▼▼▼

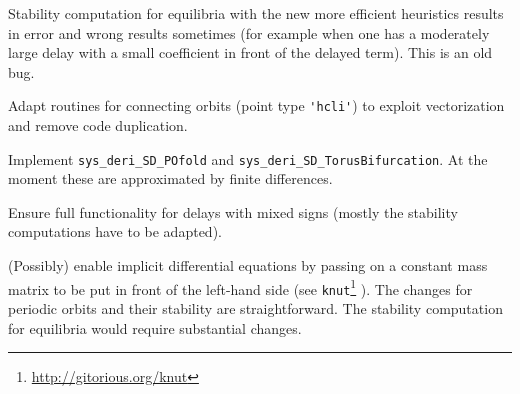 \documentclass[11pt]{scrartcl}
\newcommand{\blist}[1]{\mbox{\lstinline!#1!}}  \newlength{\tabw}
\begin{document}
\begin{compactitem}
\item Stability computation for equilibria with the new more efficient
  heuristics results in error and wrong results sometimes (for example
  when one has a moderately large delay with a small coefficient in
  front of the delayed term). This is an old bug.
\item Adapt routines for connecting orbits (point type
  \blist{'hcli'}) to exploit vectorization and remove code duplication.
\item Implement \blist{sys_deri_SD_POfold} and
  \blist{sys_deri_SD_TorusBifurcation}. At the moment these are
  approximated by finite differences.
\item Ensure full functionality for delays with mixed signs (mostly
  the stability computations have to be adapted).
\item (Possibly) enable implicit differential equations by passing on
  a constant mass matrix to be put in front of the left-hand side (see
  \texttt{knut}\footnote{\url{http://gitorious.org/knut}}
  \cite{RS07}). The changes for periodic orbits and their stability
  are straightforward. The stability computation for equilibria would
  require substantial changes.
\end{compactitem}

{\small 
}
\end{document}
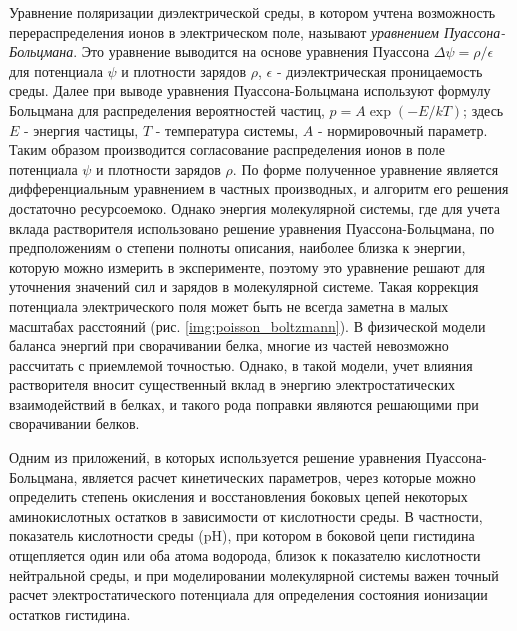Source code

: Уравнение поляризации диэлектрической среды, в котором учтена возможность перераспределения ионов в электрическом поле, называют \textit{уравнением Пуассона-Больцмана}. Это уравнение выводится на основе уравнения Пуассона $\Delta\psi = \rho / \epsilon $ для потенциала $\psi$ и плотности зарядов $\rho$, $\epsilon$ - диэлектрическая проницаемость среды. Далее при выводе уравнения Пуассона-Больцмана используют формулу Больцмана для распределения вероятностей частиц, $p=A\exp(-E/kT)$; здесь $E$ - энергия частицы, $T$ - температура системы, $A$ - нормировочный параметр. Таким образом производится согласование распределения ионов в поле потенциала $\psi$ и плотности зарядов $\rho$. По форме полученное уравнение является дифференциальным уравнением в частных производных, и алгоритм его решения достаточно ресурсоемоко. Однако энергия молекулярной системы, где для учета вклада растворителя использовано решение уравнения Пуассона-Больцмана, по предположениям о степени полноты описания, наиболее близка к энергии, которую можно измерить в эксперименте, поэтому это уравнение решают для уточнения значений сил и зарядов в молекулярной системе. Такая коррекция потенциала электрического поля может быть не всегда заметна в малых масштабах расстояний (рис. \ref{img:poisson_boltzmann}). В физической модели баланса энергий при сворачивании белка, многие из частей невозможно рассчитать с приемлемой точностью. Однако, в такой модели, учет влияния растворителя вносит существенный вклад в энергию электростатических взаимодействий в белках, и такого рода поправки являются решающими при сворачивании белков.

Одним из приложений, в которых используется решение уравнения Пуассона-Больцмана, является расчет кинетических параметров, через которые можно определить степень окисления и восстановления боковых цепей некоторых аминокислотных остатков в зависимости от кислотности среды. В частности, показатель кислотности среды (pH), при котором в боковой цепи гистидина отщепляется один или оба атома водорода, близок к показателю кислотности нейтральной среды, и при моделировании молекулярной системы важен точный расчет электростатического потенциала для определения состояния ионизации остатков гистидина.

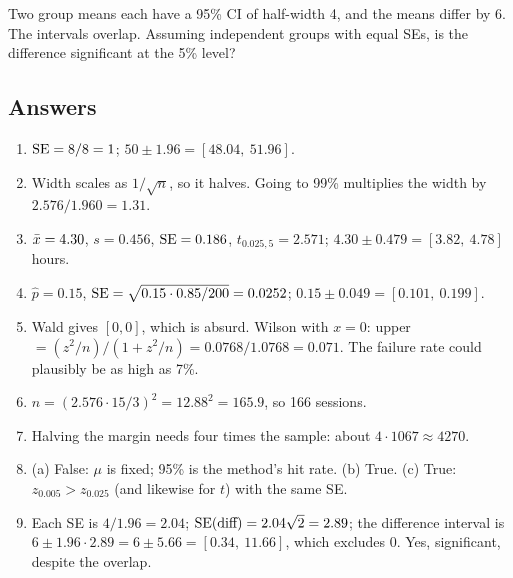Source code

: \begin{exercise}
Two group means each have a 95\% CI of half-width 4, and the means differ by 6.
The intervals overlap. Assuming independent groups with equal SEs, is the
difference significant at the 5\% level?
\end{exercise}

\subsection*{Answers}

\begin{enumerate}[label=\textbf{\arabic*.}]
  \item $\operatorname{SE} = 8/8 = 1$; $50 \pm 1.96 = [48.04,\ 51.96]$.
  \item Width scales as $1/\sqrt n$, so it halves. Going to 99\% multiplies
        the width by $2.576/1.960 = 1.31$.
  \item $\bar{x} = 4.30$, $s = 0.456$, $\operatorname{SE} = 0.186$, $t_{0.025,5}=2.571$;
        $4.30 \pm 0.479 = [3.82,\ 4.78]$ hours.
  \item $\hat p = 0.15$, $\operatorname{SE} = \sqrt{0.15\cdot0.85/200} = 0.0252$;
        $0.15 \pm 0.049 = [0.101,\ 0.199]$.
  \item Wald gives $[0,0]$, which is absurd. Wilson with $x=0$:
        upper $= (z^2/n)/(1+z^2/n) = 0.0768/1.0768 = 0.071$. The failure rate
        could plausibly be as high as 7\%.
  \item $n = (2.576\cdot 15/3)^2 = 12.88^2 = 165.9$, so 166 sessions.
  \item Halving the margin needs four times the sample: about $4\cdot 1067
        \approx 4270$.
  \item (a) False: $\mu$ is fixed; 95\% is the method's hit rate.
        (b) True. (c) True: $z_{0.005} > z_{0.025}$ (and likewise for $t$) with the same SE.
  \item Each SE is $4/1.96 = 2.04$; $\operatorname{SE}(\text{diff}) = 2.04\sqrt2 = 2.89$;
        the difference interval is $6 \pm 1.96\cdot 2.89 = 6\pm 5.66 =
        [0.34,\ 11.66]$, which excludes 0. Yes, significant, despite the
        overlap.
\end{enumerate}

▲▲▲

TRY IT: Pick out every line above that holds the word "enumerate" and copy it.

ANSWER TO THIS EXERCISE:
\begin{enumerate}[label=\textbf{\arabic*.}]
\end{enumerate}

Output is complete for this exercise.